Sinema öylesine etkili bir kitle iletişim aracı ki, her kesimden insanı müşterisi yapabiliyor. Ülkemizde yakın zamana kadar sinema ile arasında mesafe olan mütedeyyin kesim de yedinci sanatın daimi takipçileri arasında.
Türkiye’de mütedeyyin camia 2002 sonrasında yepyeni bir aşamaya geçti. Zaman geçtikçe bu toplumun asli unsurlarından biri olduğun hissetmeye başladı. Politik ve sosyo-kültürel ortam bunu besledi. Ve bu durum da politik ve sosyo-kültürel ortamı besledi.
2000’lerin başında Türkiye’de tek haneli sayılarda film yapılıyor olması, gişenin de buna bağlı olarak kısır kalmasından 20 yıl sonra bambaşka bir manzara söz konusu. Artık yıllık 150 filmden, 70 milyon civarı da bilet satışından söz ediyoruz (pandemi öncesi son manzara elbette).

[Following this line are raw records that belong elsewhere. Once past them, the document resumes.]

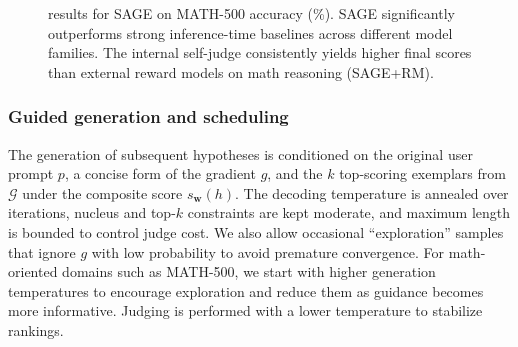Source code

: \documentclass{article}
\theoremstyle{plain}
\theoremstyle{definition}
\theoremstyle{remark}
\newcommand{\method}{SAGE} %
\begin{document}

\begin{figure}[ht]
\centering
{}
\caption{results for SAGE on MATH-500 accuracy (\%). SAGE significantly outperforms strong inference-time baselines across different model families. The internal self-judge consistently yields higher final scores than external reward models on math reasoning (SAGE+RM).}
\label{fig:headline_math_single}
\end{figure}

\subsubsection{Guided generation and scheduling}
The generation of subsequent hypotheses is conditioned on the original user prompt \(p\), a concise form of the gradient \(g\), and the \(k\) top-scoring exemplars from \(\mathcal{G}\) under the composite score \(s_{\mathbf{w}}(h)\). The decoding temperature is annealed over iterations, nucleus and top-\(k\) constraints are kept moderate, and maximum length is bounded to control judge cost. We also allow occasional ``exploration'' samples that ignore \(g\) with low probability to avoid premature convergence. For math-oriented domains such as MATH-500, we start with higher generation temperatures to encourage exploration and reduce them as guidance becomes more informative. Judging is performed with a lower temperature to stabilize rankings.
\end{document}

İşte bu ahval ve şerait için mütedeyyin kesim de sinema ile arasındaki buzları eritti. Sinemaya gitmek artık dindarlar için de mühim bir faaliyet halini aldı. Hatta genç kitlede ciddi bir sinefil potansiyeli oluştu. Mütedeyyin gençler film çekip festivallerde boy gösterir oldu.
Peki, sinema ile arasındaki soğukluğu gideren dindarlar ‘komedi filmleri’ ile nasıl bir ilişki içinde?
Ülkemizde mütedeyyin kodlarla ya da hassasiyetlere riayet ederek komedi yapan çok az kişi oldu/oluyor. Bense daha çok izleyici kısmındayım.
Dindar izleyici, hassasiyetlerine riayet etmeyen filmlere gidiyor mu?
Gittiği filmleri neye göre seçiyor?
Ülkemizde komedi sineması ciddi bir üretim alanındayken, mütedeyyin izleyici bu formülün neresinde duruyor?
Hassasiyet gözeten filmler, diğerlerine nazaran neden ilgi görmüyor?
Hassasiyet gözeterek yapılan filmlerdeki sorun ne? Diğerleri kadar “iyi” değil mi?
İzleyicinin böyle bir derdi var mı?
Dindar izleyicinin böyle bir derdi var mı?
Bir de üretici açısından bakalım…
Bir tarafta komediyi uçkura indirgeyen ya da hassasiyet gözetmeyen filmler varken, diğer tarafta hassasiyet gözettiğini iddia eden fekat komediyi şive yapmak ve kaba durum gösterisinden ibaret sunan manzara var. Neden?
Hepiniz kabul edersiniz ki komedi zeka işidir.
Bir de sanatsal zeka söz konusu olduğunda iş daha da zorlaşıyor.
Peki, mütedeyyin kesimde bu sanatsal zekada film üretecek kaç kişi var?
Ve izleyici, bu üretim durumunda ne tepki verecek?
Bende bu soruların bazı cevapları ama sizin cevaplarınıza bırakıyorum yazının kalan kısmını…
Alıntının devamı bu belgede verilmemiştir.